Он замолчал, наблюдая, как уже три лица расположились в трех последовательных окошках. "Ну?" "Надо вспомнить. Колокольня в виде столпа. Цветная черепица. Царские врата - семнадцатый век, серебряно-вызолоченные, в басменных окладах. То же южные и северные
Стало смеркаться, Каблуков шепотом проговорил: "Хоть в Венеции скажу "смеркалось", дома язык уже не произнесет". "Что вы сказали?" "Думал, ты спишь. Я говорю: мне пора. Вечером банкет. Как ты?" "Пересядьте поближе. Теперь давайте я вас за руку буду держать. Поедете через пятнадцать минут. Мне лучше. А смерть в Венеции, глядите-ка, универсальный сюжет. Тухнет быстро. Лучше бы меня так мутило от беременности. Если бы можно было без того, что предшествует, я не прочь. Как вы говорите - не прочь закатиться в эту лунку". В окошках против окна стал зажигаться свет: погорит - и гаснет, и опять. "Я этого не знаю, - сказала она тихо.
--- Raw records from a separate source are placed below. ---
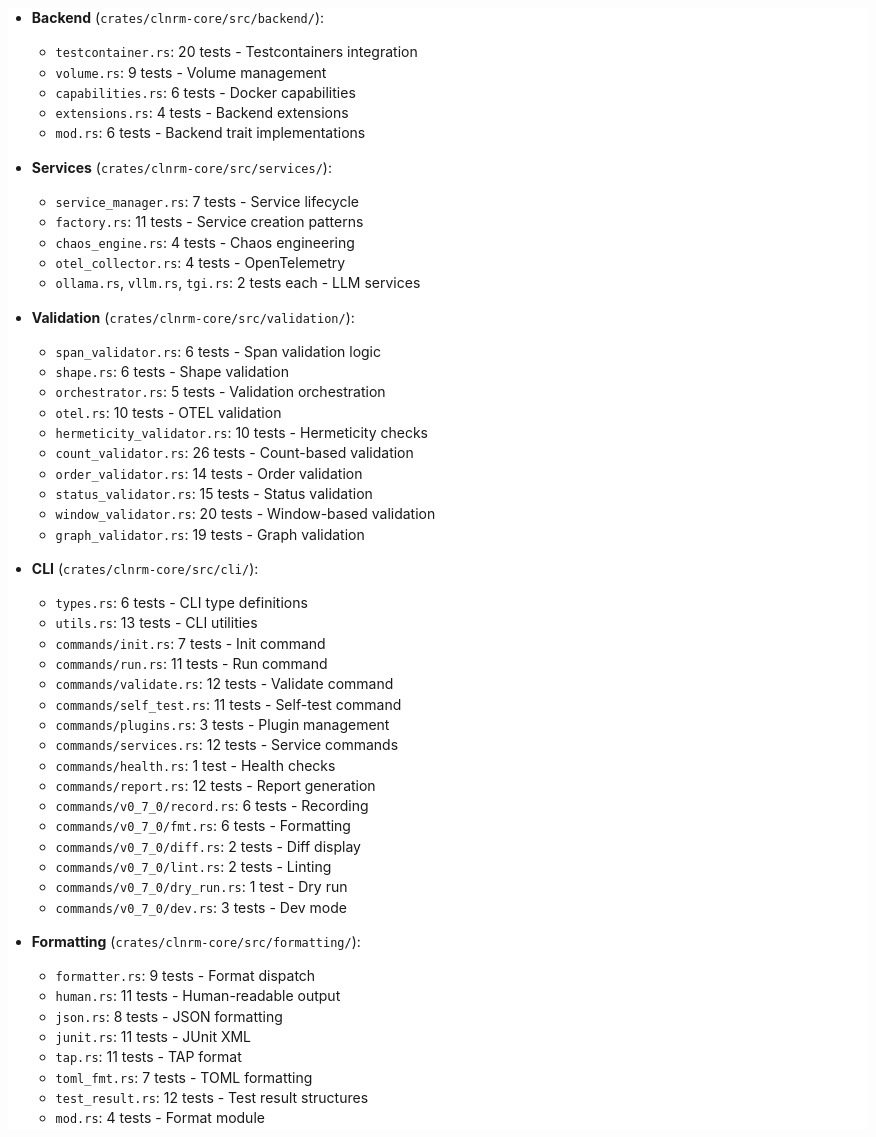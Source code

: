 - **Backend** (`crates/clnrm-core/src/backend/`):
  - `testcontainer.rs`: 20 tests - Testcontainers integration
  - `volume.rs`: 9 tests - Volume management
  - `capabilities.rs`: 6 tests - Docker capabilities
  - `extensions.rs`: 4 tests - Backend extensions
  - `mod.rs`: 6 tests - Backend trait implementations

- **Services** (`crates/clnrm-core/src/services/`):
  - `service_manager.rs`: 7 tests - Service lifecycle
  - `factory.rs`: 11 tests - Service creation patterns
  - `chaos_engine.rs`: 4 tests - Chaos engineering
  - `otel_collector.rs`: 4 tests - OpenTelemetry
  - `ollama.rs`, `vllm.rs`, `tgi.rs`: 2 tests each - LLM services

- **Validation** (`crates/clnrm-core/src/validation/`):
  - `span_validator.rs`: 6 tests - Span validation logic
  - `shape.rs`: 6 tests - Shape validation
  - `orchestrator.rs`: 5 tests - Validation orchestration
  - `otel.rs`: 10 tests - OTEL validation
  - `hermeticity_validator.rs`: 10 tests - Hermeticity checks
  - `count_validator.rs`: 26 tests - Count-based validation
  - `order_validator.rs`: 14 tests - Order validation
  - `status_validator.rs`: 15 tests - Status validation
  - `window_validator.rs`: 20 tests - Window-based validation
  - `graph_validator.rs`: 19 tests - Graph validation

- **CLI** (`crates/clnrm-core/src/cli/`):
  - `types.rs`: 6 tests - CLI type definitions
  - `utils.rs`: 13 tests - CLI utilities
  - `commands/init.rs`: 7 tests - Init command
  - `commands/run.rs`: 11 tests - Run command
  - `commands/validate.rs`: 12 tests - Validate command
  - `commands/self_test.rs`: 11 tests - Self-test command
  - `commands/plugins.rs`: 3 tests - Plugin management
  - `commands/services.rs`: 12 tests - Service commands
  - `commands/health.rs`: 1 test - Health checks
  - `commands/report.rs`: 12 tests - Report generation
  - `commands/v0_7_0/record.rs`: 6 tests - Recording
  - `commands/v0_7_0/fmt.rs`: 6 tests - Formatting
  - `commands/v0_7_0/diff.rs`: 2 tests - Diff display
  - `commands/v0_7_0/lint.rs`: 2 tests - Linting
  - `commands/v0_7_0/dry_run.rs`: 1 test - Dry run
  - `commands/v0_7_0/dev.rs`: 3 tests - Dev mode

- **Formatting** (`crates/clnrm-core/src/formatting/`):
  - `formatter.rs`: 9 tests - Format dispatch
  - `human.rs`: 11 tests - Human-readable output
  - `json.rs`: 8 tests - JSON formatting
  - `junit.rs`: 11 tests - JUnit XML
  - `tap.rs`: 11 tests - TAP format
  - `toml_fmt.rs`: 7 tests - TOML formatting
  - `test_result.rs`: 12 tests - Test result structures
  - `mod.rs`: 4 tests - Format module
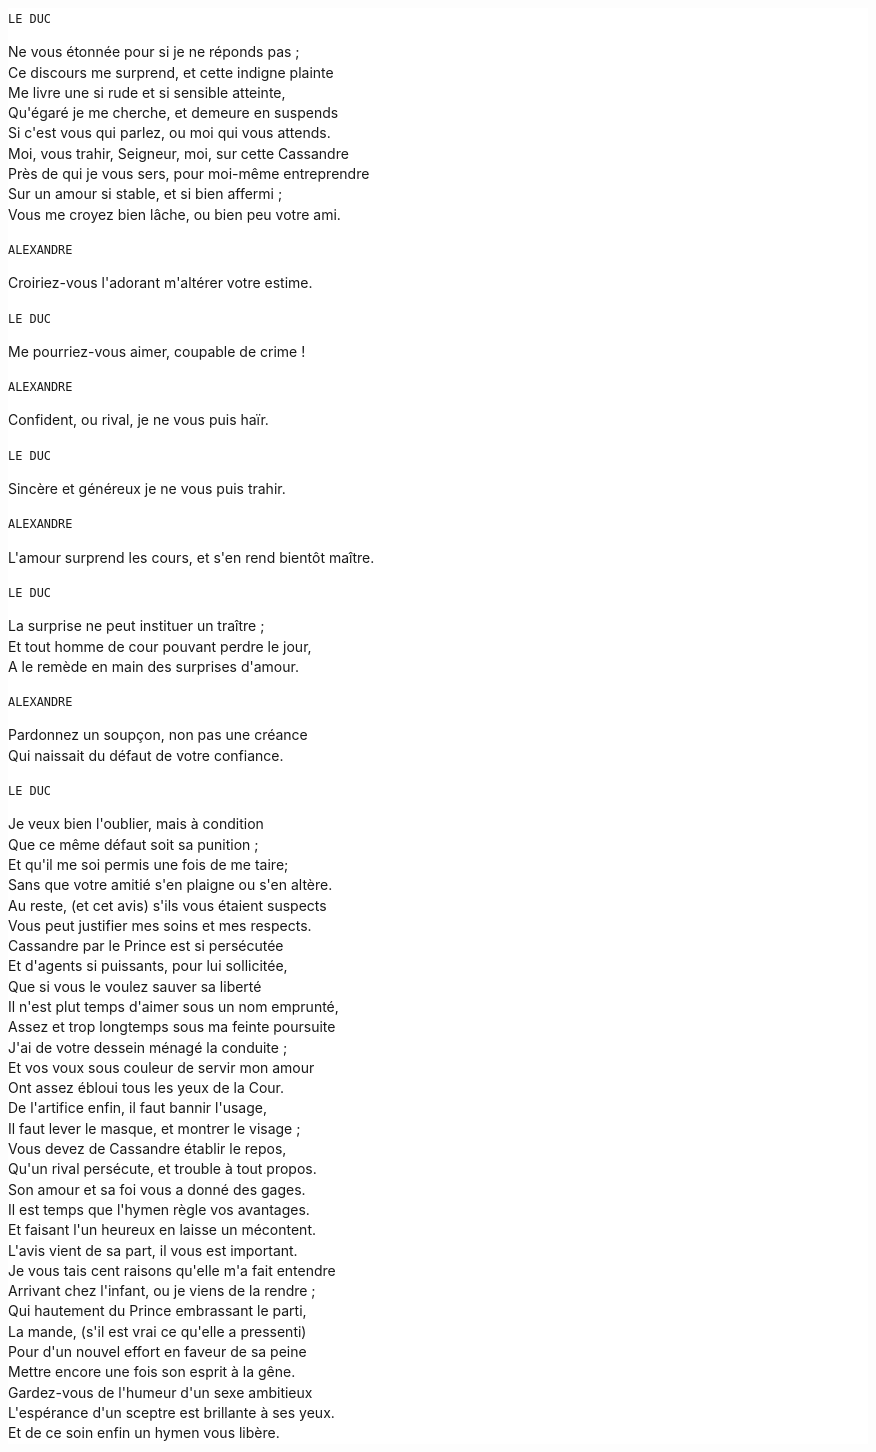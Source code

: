     LE DUC
Ne vous étonnée pour si je ne réponds pas ;  
Ce discours me surprend, et cette indigne plainte  
Me livre une si rude et si sensible atteinte,  
Qu'égaré je me cherche, et demeure en suspends  
Si c'est vous qui parlez, ou moi qui vous attends.  
Moi, vous trahir, Seigneur, moi, sur cette Cassandre  
Près de qui je vous sers, pour moi-même entreprendre  
Sur un amour si stable, et si bien affermi ;  
Vous me croyez bien lâche, ou bien peu votre ami.  

    ALEXANDRE
Croiriez-vous l'adorant m'altérer votre estime.  

    LE DUC
Me pourriez-vous aimer, coupable de crime !  

    ALEXANDRE
Confident, ou rival, je ne vous puis haïr.  

    LE DUC
Sincère et généreux je ne vous puis trahir.  

    ALEXANDRE
L'amour surprend les cours, et s'en rend bientôt maître.  

    LE DUC
La surprise ne peut instituer un traître ;  
Et tout homme de cour pouvant perdre le jour,  
A le remède en main des surprises d'amour.  

    ALEXANDRE
Pardonnez un soupçon, non pas une créance  
Qui naissait du défaut de votre confiance.  

    LE DUC
Je veux bien l'oublier, mais à condition  
Que ce même défaut soit sa punition ;  
Et qu'il me soi permis une fois de me taire;  
Sans que votre amitié s'en plaigne ou s'en altère.  
Au reste, (et cet avis) s'ils vous étaient suspects  
Vous peut justifier mes soins et mes respects.  
Cassandre par le Prince est si persécutée  
Et d'agents si puissants, pour lui sollicitée,  
Que si vous le voulez sauver sa liberté  
Il n'est plut temps d'aimer sous un nom emprunté,  
Assez et trop longtemps sous ma feinte poursuite  
J'ai de votre dessein ménagé la conduite ;  
Et vos voux sous couleur de servir mon amour  
Ont assez ébloui tous les yeux de la Cour.  
De l'artifice enfin, il faut bannir l'usage,  
Il faut lever le masque, et montrer le visage ;  
Vous devez de Cassandre établir le repos,  
Qu'un rival persécute, et trouble à tout propos.  
Son amour et sa foi vous a donné des gages.  
Il est temps que l'hymen règle vos avantages.  
Et faisant l'un heureux en laisse un mécontent.  
L'avis vient de sa part, il vous est important.  
Je vous tais cent raisons qu'elle m'a fait entendre  
Arrivant chez l'infant, ou je viens de la rendre ;  
Qui hautement du Prince embrassant le parti,  
La mande, (s'il est vrai ce qu'elle a pressenti)  
Pour d'un nouvel effort en faveur de sa peine  
Mettre encore une fois son esprit à la gêne.  
Gardez-vous de l'humeur d'un sexe ambitieux  
L'espérance d'un sceptre est brillante à ses yeux.  
Et de ce soin enfin un hymen vous libère.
– И не хочу знать. Все говорят: это так, это так!.. Ну пусть сладкий-сладкий сон, а это в сто раз слаще. Или вино. Или лето. Или счастье. А это всегда в сто раз слаще. Мне даже в миллион неинтересно. Конфета в миллион раз слаще себя - и что? Я просто вас люблю. Без этого. Могу же я любить вино. Или лето. Вот так я вас. Не грешнее. Но и не с меньшей преданностью. И желанием. А хоть и жаром. Вы же не знаете, как я люблю спать, когда спится сладко. Или понимать, что счастлива, - как я это люблю. Не...
– Она выдержала паузку, разжала руку, слабо оттолкнула его ладонь и докончила: - ... грышнее. Да, не грышнее". И рассмеялась. "Я догадался, - сказал Каблуков.
– Там лестница и дети, они на кнопку нажимают. Здесь же экономят".
Она села на кровати в ночной рубашке. Осмотрела себя от плеч вниз к коленям, проговорила: "Афродита в аттическом хитоне. Не воинственная, не царственная. Не плодородная. Не разнузданная. Просто богиня любви и красоты. На диете. Благодарная, что отравилась. В конце концов получила от мужчины ласку. И смогла ему что-то сказать. Отвернитесь. Переоденусь и пойду вас провожу до пристани. Я оклемалась".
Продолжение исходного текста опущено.